▸ What the task asks
Count all lines holding "date" in the data below and say the number, nothing more.

▸ Information shown
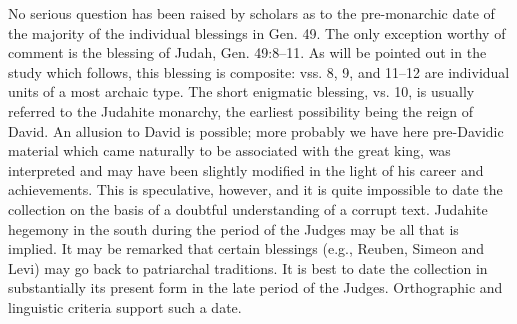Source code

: {{		No serious question has been raised by scholars as to the pre-monarchic date of
		the majority of the individual blessings in Gen. 49. The only exception worthy
		of comment is the blessing of Judah, Gen. 49:8--11. As will be pointed out in
		the study which follows, this blessing is composite: vss. 8, 9, and 11--12 are
		individual units of a most archaic type. The short enigmatic blessing, vs. 10,
		is usually referred to the Judahite monarchy, the earliest possibility being
		the reign of David. An allusion to David is possible; more probably we have
		here pre-Davidic material which came naturally to be associated with the great
		king, was interpreted and may have been slightly modified in the light of his
		career and achievements. This is speculative, however, and it is quite
		impossible to date the collection on the basis of a doubtful understanding of
		a corrupt text. Judahite hegemony in the south during the period of the Judges
		may be all that is implied. It may be remarked that certain blessings (e.g.,
		Reuben, Simeon and Levi) may go back to patriarchal traditions. It is best to
		date the collection in substantially its present form in the late period of the
		Judges. Orthographic and linguistic criteria support such a date.
	}
}

{
}
{
}
{
}

{
}
{
}
{
}

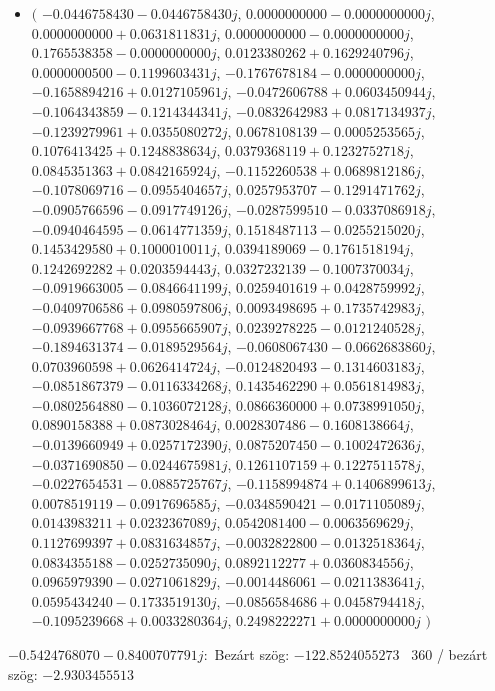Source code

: \documentclass[14pt,a4paper]{article}
\begin{document}
\begin{itemize}
\item
$\big($
$-0.0446758430-0.0446758430j$, $0.0000000000-0.0000000000j$, $0.0000000000+0.0631811831j$, $0.0000000000-0.0000000000j$, $0.1765538358-0.0000000000j$, $0.0123380262+0.1629240796j$, $0.0000000500-0.1199603431j$, $-0.1767678184-0.0000000000j$, $-0.1658894216+0.0127105961j$, $-0.0472606788+0.0603450944j$, $-0.1064343859-0.1214344341j$, $-0.0832642983+0.0817134937j$, $-0.1239279961+0.0355080272j$, $0.0678108139-0.0005253565j$, $0.1076413425+0.1248838634j$, $0.0379368119+0.1232752718j$, $0.0845351363+0.0842165924j$, $-0.1152260538+0.0689812186j$, $-0.1078069716-0.0955404657j$, $0.0257953707-0.1291471762j$, $-0.0905766596-0.0917749126j$, $-0.0287599510-0.0337086918j$, $-0.0940464595-0.0614771359j$, $0.1518487113-0.0255215020j$, $0.1453429580+0.1000010011j$, $0.0394189069-0.1761518194j$, $0.1242692282+0.0203594443j$, $0.0327232139-0.1007370034j$, $-0.0919663005-0.0846641199j$, $0.0259401619+0.0428759992j$, $-0.0409706586+0.0980597806j$, $0.0093498695+0.1735742983j$, $-0.0939667768+0.0955665907j$, $0.0239278225-0.0121240528j$, $-0.1894631374-0.0189529564j$, $-0.0608067430-0.0662683860j$, $0.0703960598+0.0626414724j$, $-0.0124820493-0.1314603183j$, $-0.0851867379-0.0116334268j$, $0.1435462290+0.0561814983j$, $-0.0802564880-0.1036072128j$, $0.0866360000+0.0738991050j$, $0.0890158388+0.0873028464j$, $0.0028307486-0.1608138664j$, $-0.0139660949+0.0257172390j$, $0.0875207450-0.1002472636j$, $-0.0371690850-0.0244675981j$, $0.1261107159+0.1227511578j$, $-0.0227654531-0.0885725767j$, $-0.1158994874+0.1406899613j$, $0.0078519119-0.0917696585j$, $-0.0348590421-0.0171105089j$, $0.0143983211+0.0232367089j$, $0.0542081400-0.0063569629j$, $0.1127699397+0.0831634857j$, $-0.0032822800-0.0132518364j$, $0.0834355188-0.0252735090j$, $0.0892112277+0.0360834556j$, $0.0965979390-0.0271061829j$, $-0.0014486061-0.0211383641j$, $0.0595434240-0.1733519130j$, $-0.0856584686+0.0458794418j$, $-0.1095239668+0.0033280364j$, $0.2498222271+0.0000000000j$
$\big)$
\end{itemize}
$-0.5424768070-0.8400707791j$:\
Bezárt szög: $-122.8524055273$ \
360 / bezárt szög: $-2.9303455513$\
\end{document}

▸ Response to this exercise
4